[Start of section]

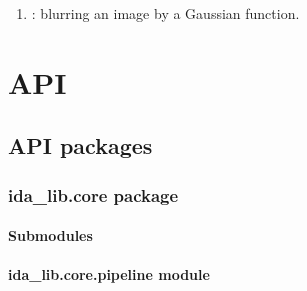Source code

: \documentclass[letterpaper,10pt,english]{sphinxmanual}
\begin{document}
\begin{enumerate}
%
\setcounter{enumi}{16}
\item {} 
: blurring an image by a Gaussian function.

\end{enumerate}



\section{API}
\label{\detokenize{ida_lib:api}}\label{\detokenize{ida_lib::doc}}

\subsection{API packages}
\label{\detokenize{ida_lib:api-packages}}

\subsubsection{ida\_lib.core package}
\label{\detokenize{ida_lib.core:ida-lib-core-package}}\label{\detokenize{ida_lib.core::doc}}

\paragraph{Submodules}
\label{\detokenize{ida_lib.core:submodules}}

\paragraph{ida\_lib.core.pipeline module}
\label{\detokenize{ida_lib.core:module-ida_lib.core.pipeline}}\label{\detokenize{ida_lib.core:ida-lib-core-pipeline-module}}
\end{document}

[End of section]

- _Exercise details_: Copy out each line of the data that includes the string "paragraph".

- _Task response_:
\paragraph{Submodules}
\paragraph{ida\_lib.core.pipeline module}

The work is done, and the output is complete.